***** RECORDS FOR PROCESSING *****

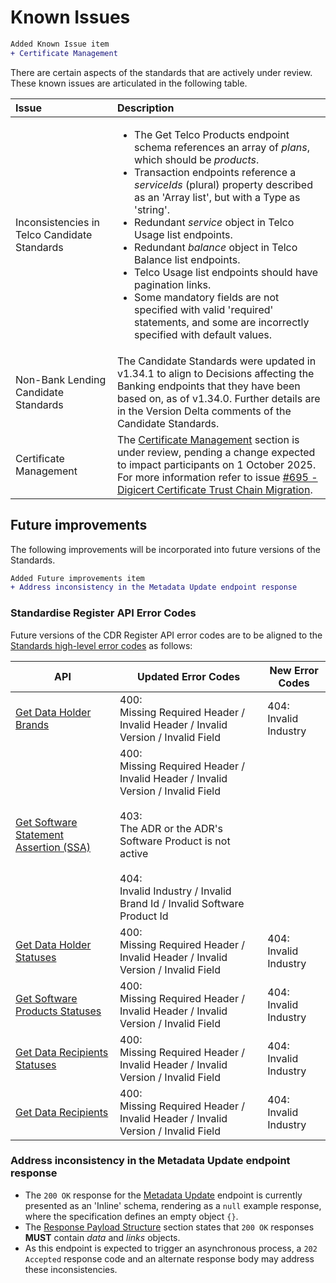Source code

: # Known Issues

```diff
Added Known Issue item
+ Certificate Management
```

There are certain aspects of the standards that are actively under review. These known issues are articulated in the following table.

Issue | Description
:---- | :----------
Inconsistencies in Telco Candidate Standards | <ul><li>The Get Telco Products endpoint schema references an array of _plans_, which should be _products_.</li><li>Transaction endpoints reference a _serviceIds_ (plural) property described as an 'Array list', but with a Type as 'string'.</li><li>Redundant _service_ object in Telco Usage list endpoints.</li><li>Redundant _balance_ object in Telco Balance list endpoints.</li><li>Telco Usage list endpoints should have pagination links.</li><li>Some mandatory fields are not specified with valid 'required' statements, and some are incorrectly specified with default values.</li></ul>
Non-Bank Lending Candidate Standards | The Candidate Standards were updated in v1.34.1 to align to Decisions affecting the Banking endpoints that they have been based on, as of v1.34.0. Further details are in the Version Delta comments of the Candidate Standards.
Certificate Management | The [Certificate Management](#certificate-management) section is under review, pending a change expected to impact participants on 1 October 2025.<br>For more information refer to issue [#695 - Digicert Certificate Trust Chain Migration](https://github.com/ConsumerDataStandardsAustralia/standards-maintenance/issues/695).

## Future improvements

The following improvements will be incorporated into future versions of the Standards.

```diff
Added Future improvements item
+ Address inconsistency in the Metadata Update endpoint response
```

### Standardise Register API Error Codes

Future versions of the CDR Register API error codes are to be aligned to the [Standards high-level error codes](#error-codes) as follows:

API | Updated Error Codes | New Error Codes
-- | -- | --
[Get Data Holder Brands](#cdr-register-api_get-data-holder-brands) | 400: <br>Missing Required Header / Invalid Header / Invalid Version / Invalid Field | 404: <br>Invalid Industry
[Get Software Statement Assertion (SSA)](#cdr-register-api_get-software-statement-assertion-ssa) | 400: <br>Missing Required Header / Invalid Header / Invalid Version / Invalid Field <br><br>403: <br>The ADR or the ADR's Software Product is not active <br><br>404: <br>Invalid Industry / Invalid Brand Id / Invalid Software Product Id |
[Get Data Holder Statuses](#cdr-register-api_get-data-holder-statuses) | 400: <br>Missing Required Header / Invalid Header / Invalid Version / Invalid Field | 404: <br>Invalid Industry
[Get Software Products Statuses](#cdr-register-api_get-software-products-statuses) | 400: <br>Missing Required Header / Invalid Header / Invalid Version / Invalid Field | 404: <br>Invalid Industry
[Get Data Recipients Statuses](#cdr-register-api_get-data-recipients-statuses) | 400: <br>Missing Required Header / Invalid Header / Invalid Version / Invalid Field | 404: <br>Invalid Industry
[Get Data Recipients](#cdr-register-api_get-data-recipients) | 400: <br>Missing Required Header / Invalid Header / Invalid Version / Invalid Field | 404: <br>Invalid Industry

### Address inconsistency in the Metadata Update endpoint response

- The `200 OK` response for the [Metadata Update](#cdr-admin-api_metadata-update) endpoint is currently presented as an 'Inline' schema, rendering as a `null` example response, where the specification defines an empty object `{}`. 
- The [Response Payload Structure](#response-payload-structure) section states that `200 OK` responses **MUST** contain _data_ and _links_ objects. 
- As this endpoint is expected to trigger an asynchronous process, a `202 Accepted` response code and an alternate response body may address these inconsistencies.
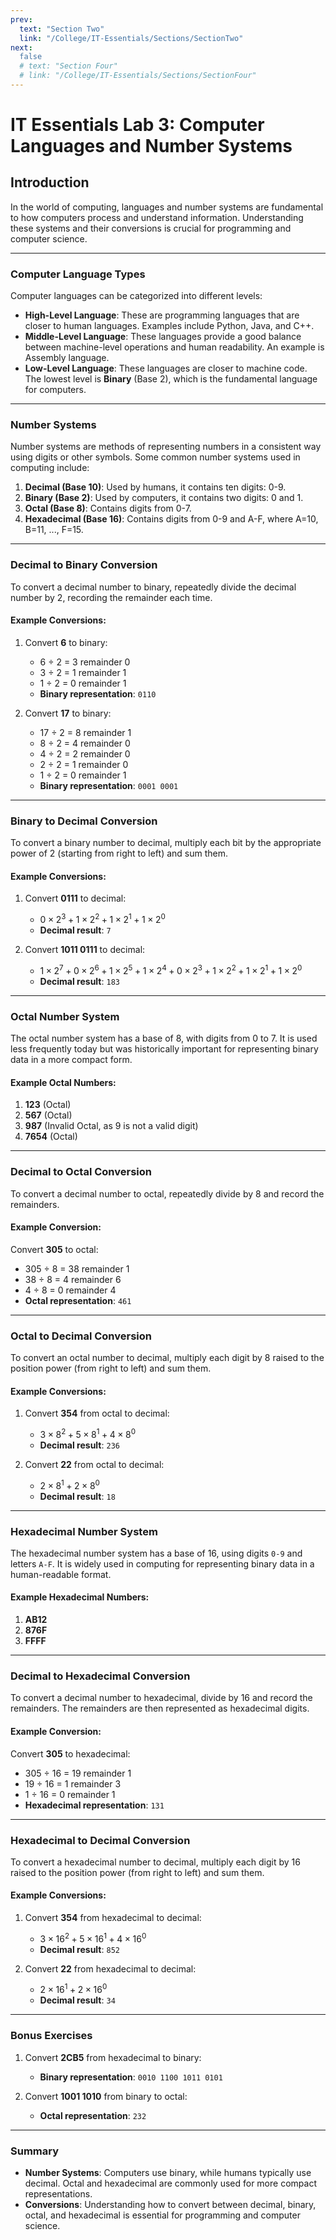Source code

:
 ```yaml
---
prev:
  text: "Section Two"
  link: "/College/IT-Essentials/Sections/SectionTwo"
next:
  false
  # text: "Section Four"
  # link: "/College/IT-Essentials/Sections/SectionFour"
---
```


# IT Essentials Lab 3: Computer Languages and Number Systems

## Introduction

In the world of computing, languages and number systems are fundamental to how computers process and understand information. Understanding these systems and their conversions is crucial for programming and computer science.

---

### Computer Language Types

Computer languages can be categorized into different levels:

- **High-Level Language**: These are programming languages that are closer to human languages. Examples include Python, Java, and C++.
- **Middle-Level Language**: These languages provide a good balance between machine-level operations and human readability. An example is Assembly language.
- **Low-Level Language**: These languages are closer to machine code. The lowest level is **Binary** (Base 2), which is the fundamental language for computers.

---

### Number Systems

Number systems are methods of representing numbers in a consistent way using digits or other symbols. Some common number systems used in computing include:

1. **Decimal (Base 10)**: Used by humans, it contains ten digits: 0-9.
2. **Binary (Base 2)**: Used by computers, it contains two digits: 0 and 1.
3. **Octal (Base 8)**: Contains digits from 0-7.
4. **Hexadecimal (Base 16)**: Contains digits from 0-9 and A-F, where A=10, B=11, ..., F=15.

---

### Decimal to Binary Conversion

To convert a decimal number to binary, repeatedly divide the decimal number by 2, recording the remainder each time.

#### Example Conversions:
1. Convert **6** to binary:
   - 6 ÷ 2 = 3 remainder 0
   - 3 ÷ 2 = 1 remainder 1
   - 1 ÷ 2 = 0 remainder 1
   - **Binary representation**: `0110`

2. Convert **17** to binary:
   - 17 ÷ 2 = 8 remainder 1
   - 8 ÷ 2 = 4 remainder 0
   - 4 ÷ 2 = 2 remainder 0
   - 2 ÷ 2 = 1 remainder 0
   - 1 ÷ 2 = 0 remainder 1
   - **Binary representation**: `0001 0001`

---

### Binary to Decimal Conversion

To convert a binary number to decimal, multiply each bit by the appropriate power of 2 (starting from right to left) and sum them.

#### Example Conversions:
1. Convert **0111** to decimal:
   - $0 × 2^3 + 1 × 2^2 + 1 × 2^1 + 1 × 2^0$
   - **Decimal result**: `7`

2. Convert **1011 0111** to decimal:
   - $1 × 2^7 + 0 × 2^6 + 1 × 2^5 + 1 × 2^4 + 0 × 2^3 + 1 × 2^2 + 1 × 2^1 + 1 × 2^0$
   - **Decimal result**: `183`

---

### Octal Number System

The octal number system has a base of 8, with digits from 0 to 7. It is used less frequently today but was historically important for representing binary data in a more compact form.

#### Example Octal Numbers:
1. **123** (Octal)
2. **567** (Octal)
3. **987** (Invalid Octal, as 9 is not a valid digit)
4. **7654** (Octal)

---

### Decimal to Octal Conversion

To convert a decimal number to octal, repeatedly divide by 8 and record the remainders.

#### Example Conversion:
Convert **305** to octal:
- 305 ÷ 8 = 38 remainder 1
- 38 ÷ 8 = 4 remainder 6
- 4 ÷ 8 = 0 remainder 4
- **Octal representation**: `461`

---

### Octal to Decimal Conversion

To convert an octal number to decimal, multiply each digit by 8 raised to the position power (from right to left) and sum them.

#### Example Conversions:
1. Convert **354** from octal to decimal:
   - $3 × 8^2 + 5 × 8^1 + 4 × 8^0$
   - **Decimal result**: `236`

2. Convert **22** from octal to decimal:
   - $2 × 8^1 + 2 × 8^0$
   - **Decimal result**: `18`

---

### Hexadecimal Number System

The hexadecimal number system has a base of 16, using digits `0-9` and letters `A-F`. It is widely used in computing for representing binary data in a human-readable format.

#### Example Hexadecimal Numbers:
1. **AB12**
2. **876F**
3. **FFFF**

---

### Decimal to Hexadecimal Conversion

To convert a decimal number to hexadecimal, divide by 16 and record the remainders. The remainders are then represented as hexadecimal digits.

#### Example Conversion:
Convert **305** to hexadecimal:
- 305 ÷ 16 = 19 remainder 1
- 19 ÷ 16 = 1 remainder 3
- 1 ÷ 16 = 0 remainder 1
- **Hexadecimal representation**: `131`

---

### Hexadecimal to Decimal Conversion

To convert a hexadecimal number to decimal, multiply each digit by 16 raised to the position power (from right to left) and sum them.

#### Example Conversions:
1. Convert **354** from hexadecimal to decimal:
   - $3 × 16^2 + 5 × 16^1 + 4 × 16^0$
   - **Decimal result**: `852`

2. Convert **22** from hexadecimal to decimal:
   - $2 × 16^1 + 2 × 16^0$
   - **Decimal result**: `34`

---

### Bonus Exercises

1. Convert **2CB5** from hexadecimal to binary:
   - **Binary representation**: `0010 1100 1011 0101`

2. Convert **1001 1010** from binary to octal:
   - **Octal representation**: `232`

---

### Summary

- **Number Systems**: Computers use binary, while humans typically use decimal. Octal and hexadecimal are commonly used for more compact representations.
- **Conversions**: Understanding how to convert between decimal, binary, octal, and hexadecimal is essential for programming and computer science.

*****

_HOW TO COMPLETE THIS TASK_
Filter the entries and copy out every line with the word "humans".

_TASK OUTPUT_
1. **Decimal (Base 10)**: Used by humans, it contains ten digits: 0-9.
- **Number Systems**: Computers use binary, while humans typically use decimal. Octal and hexadecimal are commonly used for more compact representations.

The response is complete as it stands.